WHAT TO PRODUCE: All lines from the entries below that contain the string "label" should be copied out.
___ INFORMATION PROVIDED ___
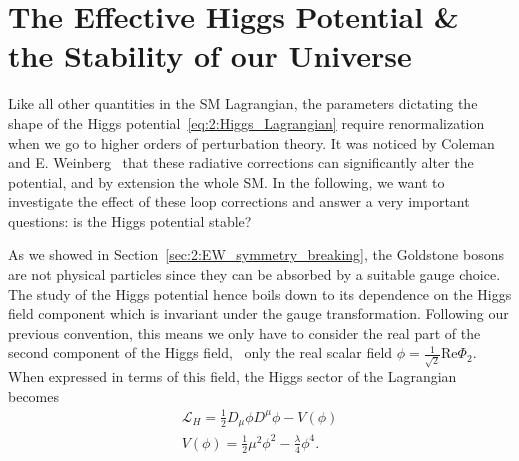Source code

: 
\chapter{The Effective Higgs Potential \& the Stability of our Universe} \label{chap:3:effective_higgs_potential}

Like all other quantities in the \acs{SM} Lagrangian, the parameters dictating the shape of the Higgs potential~\eqref{eq:2:Higgs_Lagrangian} require renormalization when we go to higher orders of perturbation theory. It was noticed by Coleman and E. Weinberg~\cite{Coleman:1973jx} that these radiative corrections can significantly alter the potential, and by extension the whole \acs{SM}. In the following, we want to investigate the effect of these loop corrections and answer a very important questions: is the Higgs potential stable?

As we showed in Section~\ref{sec:2:EW_symmetry_breaking}, the Goldstone bosons are not physical particles since they can be absorbed by a suitable gauge choice. The study of the Higgs potential hence boils down to its dependence on the Higgs field component which is invariant under the gauge transformation. Following our previous convention, this means we only have to consider the real part of the second component of the Higgs field, \ie\ only the real scalar field $\phi = \frac{1}{\sqrt{2}} \text{Re} \Phi_2$. When expressed in terms of this field, the Higgs sector of the Lagrangian becomes
\begin{equation}
\begin{gathered}
\mathcal{L}_H = \frac{1}{2} D_\mu \phi D^\mu \phi - V(\phi) \\
V(\phi) =  \frac{1}{2} \mu^2 \phi^2 - \frac{\lambda}{4} \phi^4.
\end{gathered}
\label{eq:3:Lagrangian_phi}
\end{equation}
___
ANSWER TO THIS PROBLEM:
\chapter{The Effective Higgs Potential \& the Stability of our Universe} \label{chap:3:effective_higgs_potential}
\label{eq:3:Lagrangian_phi}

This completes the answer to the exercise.